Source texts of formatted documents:
=== Begin Enclosure ===

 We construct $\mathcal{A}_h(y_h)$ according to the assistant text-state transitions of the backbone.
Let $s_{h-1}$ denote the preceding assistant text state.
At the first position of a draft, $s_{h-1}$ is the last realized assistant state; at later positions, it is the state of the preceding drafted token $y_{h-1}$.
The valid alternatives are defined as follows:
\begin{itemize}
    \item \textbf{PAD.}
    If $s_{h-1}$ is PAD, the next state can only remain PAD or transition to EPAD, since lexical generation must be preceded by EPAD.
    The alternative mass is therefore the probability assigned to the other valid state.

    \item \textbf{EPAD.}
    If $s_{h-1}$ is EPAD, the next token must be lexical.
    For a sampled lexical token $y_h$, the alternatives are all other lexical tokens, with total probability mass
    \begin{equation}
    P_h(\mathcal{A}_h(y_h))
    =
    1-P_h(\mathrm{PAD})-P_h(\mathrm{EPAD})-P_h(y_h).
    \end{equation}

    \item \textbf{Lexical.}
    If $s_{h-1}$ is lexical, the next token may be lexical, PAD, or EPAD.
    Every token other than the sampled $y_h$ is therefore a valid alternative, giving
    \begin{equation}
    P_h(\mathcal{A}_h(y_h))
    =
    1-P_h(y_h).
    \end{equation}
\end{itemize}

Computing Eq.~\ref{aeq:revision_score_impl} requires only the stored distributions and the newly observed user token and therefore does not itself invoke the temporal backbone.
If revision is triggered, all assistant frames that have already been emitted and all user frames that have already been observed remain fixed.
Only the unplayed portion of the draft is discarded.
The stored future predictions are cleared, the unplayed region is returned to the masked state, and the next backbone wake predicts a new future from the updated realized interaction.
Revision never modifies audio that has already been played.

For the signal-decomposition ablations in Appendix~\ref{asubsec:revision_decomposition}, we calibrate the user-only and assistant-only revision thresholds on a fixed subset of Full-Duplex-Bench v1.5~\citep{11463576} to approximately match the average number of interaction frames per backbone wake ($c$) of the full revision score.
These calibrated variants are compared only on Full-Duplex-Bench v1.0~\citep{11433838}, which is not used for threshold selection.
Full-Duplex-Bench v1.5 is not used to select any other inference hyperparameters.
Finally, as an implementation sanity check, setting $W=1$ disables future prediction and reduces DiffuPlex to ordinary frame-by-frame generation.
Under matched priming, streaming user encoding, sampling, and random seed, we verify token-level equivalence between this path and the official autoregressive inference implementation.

=== End Enclosure ===
=== Begin Enclosure ===

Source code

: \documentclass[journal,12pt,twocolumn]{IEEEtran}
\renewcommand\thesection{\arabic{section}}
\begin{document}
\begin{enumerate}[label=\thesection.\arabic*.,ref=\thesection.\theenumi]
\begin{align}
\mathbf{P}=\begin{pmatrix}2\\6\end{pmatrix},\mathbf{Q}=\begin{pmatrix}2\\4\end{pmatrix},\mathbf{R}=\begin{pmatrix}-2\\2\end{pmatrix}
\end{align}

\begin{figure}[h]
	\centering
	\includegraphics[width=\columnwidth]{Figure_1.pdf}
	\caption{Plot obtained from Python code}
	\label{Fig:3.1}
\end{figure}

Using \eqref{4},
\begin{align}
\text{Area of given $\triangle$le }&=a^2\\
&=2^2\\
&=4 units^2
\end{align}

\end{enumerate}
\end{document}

=== End Enclosure ===

What you have to do:
Check each line of the data for "already". Copy the lines where it turns up.

Solution to this exercise:
If revision is triggered, all assistant frames that have already been emitted and all user frames that have already been observed remain fixed.
Revision never modifies audio that has already been played.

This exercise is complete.